§ What you are asked to do:
Restate the data below, keeping every line the same.

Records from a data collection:
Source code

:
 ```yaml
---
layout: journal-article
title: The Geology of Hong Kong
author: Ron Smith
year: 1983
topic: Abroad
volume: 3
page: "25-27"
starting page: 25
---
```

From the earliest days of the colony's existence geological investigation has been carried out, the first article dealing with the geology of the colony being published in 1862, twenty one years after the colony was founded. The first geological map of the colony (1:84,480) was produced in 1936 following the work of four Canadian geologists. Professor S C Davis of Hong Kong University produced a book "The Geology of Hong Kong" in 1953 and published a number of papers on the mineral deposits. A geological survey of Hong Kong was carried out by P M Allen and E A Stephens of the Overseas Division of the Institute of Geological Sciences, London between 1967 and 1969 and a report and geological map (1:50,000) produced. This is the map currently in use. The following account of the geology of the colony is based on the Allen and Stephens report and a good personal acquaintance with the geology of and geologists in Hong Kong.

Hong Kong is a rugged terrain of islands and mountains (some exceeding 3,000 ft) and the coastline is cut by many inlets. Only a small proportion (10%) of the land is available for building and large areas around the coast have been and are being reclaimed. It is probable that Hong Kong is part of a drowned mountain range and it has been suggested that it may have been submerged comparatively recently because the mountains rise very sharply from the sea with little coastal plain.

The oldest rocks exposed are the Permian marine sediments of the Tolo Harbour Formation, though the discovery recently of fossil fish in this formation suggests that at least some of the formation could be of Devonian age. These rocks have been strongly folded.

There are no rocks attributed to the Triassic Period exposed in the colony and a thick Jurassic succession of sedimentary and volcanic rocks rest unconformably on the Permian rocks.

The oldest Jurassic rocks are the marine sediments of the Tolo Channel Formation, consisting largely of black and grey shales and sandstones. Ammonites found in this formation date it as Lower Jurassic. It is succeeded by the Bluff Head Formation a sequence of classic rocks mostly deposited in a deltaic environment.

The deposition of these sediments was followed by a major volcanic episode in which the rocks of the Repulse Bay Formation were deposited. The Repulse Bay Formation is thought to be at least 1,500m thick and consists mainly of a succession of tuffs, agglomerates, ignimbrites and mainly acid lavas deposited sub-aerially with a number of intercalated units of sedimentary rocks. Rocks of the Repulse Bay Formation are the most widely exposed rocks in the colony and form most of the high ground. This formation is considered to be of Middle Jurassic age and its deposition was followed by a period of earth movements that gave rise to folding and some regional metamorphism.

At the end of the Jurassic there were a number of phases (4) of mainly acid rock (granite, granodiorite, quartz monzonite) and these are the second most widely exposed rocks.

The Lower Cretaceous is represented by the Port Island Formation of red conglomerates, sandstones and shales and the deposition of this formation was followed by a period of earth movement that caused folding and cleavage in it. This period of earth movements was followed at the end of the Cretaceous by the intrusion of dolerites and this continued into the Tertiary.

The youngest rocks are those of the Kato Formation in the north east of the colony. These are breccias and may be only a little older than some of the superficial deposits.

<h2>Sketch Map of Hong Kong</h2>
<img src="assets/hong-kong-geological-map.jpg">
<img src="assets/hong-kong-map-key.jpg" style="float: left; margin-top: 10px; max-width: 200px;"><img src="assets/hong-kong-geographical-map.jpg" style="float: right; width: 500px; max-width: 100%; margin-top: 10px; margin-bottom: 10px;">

§ Task answer:
Source code

:
 ```yaml
---
layout: journal-article
title: The Geology of Hong Kong
author: Ron Smith
year: 1983
topic: Abroad
volume: 3
page: "25-27"
starting page: 25
---
```

From the earliest days of the colony's existence geological investigation has been carried out, the first article dealing with the geology of the colony being published in 1862, twenty one years after the colony was founded. The first geological map of the colony (1:84,480) was produced in 1936 following the work of four Canadian geologists. Professor S C Davis of Hong Kong University produced a book "The Geology of Hong Kong" in 1953 and published a number of papers on the mineral deposits. A geological survey of Hong Kong was carried out by P M Allen and E A Stephens of the Overseas Division of the Institute of Geological Sciences, London between 1967 and 1969 and a report and geological map (1:50,000) produced. This is the map currently in use. The following account of the geology of the colony is based on the Allen and Stephens report and a good personal acquaintance with the geology of and geologists in Hong Kong.

Hong Kong is a rugged terrain of islands and mountains (some exceeding 3,000 ft) and the coastline is cut by many inlets. Only a small proportion (10%) of the land is available for building and large areas around the coast have been and are being reclaimed. It is probable that Hong Kong is part of a drowned mountain range and it has been suggested that it may have been submerged comparatively recently because the mountains rise very sharply from the sea with little coastal plain.

The oldest rocks exposed are the Permian marine sediments of the Tolo Harbour Formation, though the discovery recently of fossil fish in this formation suggests that at least some of the formation could be of Devonian age. These rocks have been strongly folded.

There are no rocks attributed to the Triassic Period exposed in the colony and a thick Jurassic succession of sedimentary and volcanic rocks rest unconformably on the Permian rocks.

The oldest Jurassic rocks are the marine sediments of the Tolo Channel Formation, consisting largely of black and grey shales and sandstones. Ammonites found in this formation date it as Lower Jurassic. It is succeeded by the Bluff Head Formation a sequence of classic rocks mostly deposited in a deltaic environment.

The deposition of these sediments was followed by a major volcanic episode in which the rocks of the Repulse Bay Formation were deposited. The Repulse Bay Formation is thought to be at least 1,500m thick and consists mainly of a succession of tuffs, agglomerates, ignimbrites and mainly acid lavas deposited sub-aerially with a number of intercalated units of sedimentary rocks. Rocks of the Repulse Bay Formation are the most widely exposed rocks in the colony and form most of the high ground. This formation is considered to be of Middle Jurassic age and its deposition was followed by a period of earth movements that gave rise to folding and some regional metamorphism.

At the end of the Jurassic there were a number of phases (4) of mainly acid rock (granite, granodiorite, quartz monzonite) and these are the second most widely exposed rocks.

The Lower Cretaceous is represented by the Port Island Formation of red conglomerates, sandstones and shales and the deposition of this formation was followed by a period of earth movement that caused folding and cleavage in it. This period of earth movements was followed at the end of the Cretaceous by the intrusion of dolerites and this continued into the Tertiary.

The youngest rocks are those of the Kato Formation in the north east of the colony. These are breccias and may be only a little older than some of the superficial deposits.

<h2>Sketch Map of Hong Kong</h2>
<img src="assets/hong-kong-geological-map.jpg">
<img src="assets/hong-kong-map-key.jpg" style="float: left; margin-top: 10px; max-width: 200px;"><img src="assets/hong-kong-geographical-map.jpg" style="float: right; width: 500px; max-width: 100%; margin-top: 10px; margin-bottom: 10px;">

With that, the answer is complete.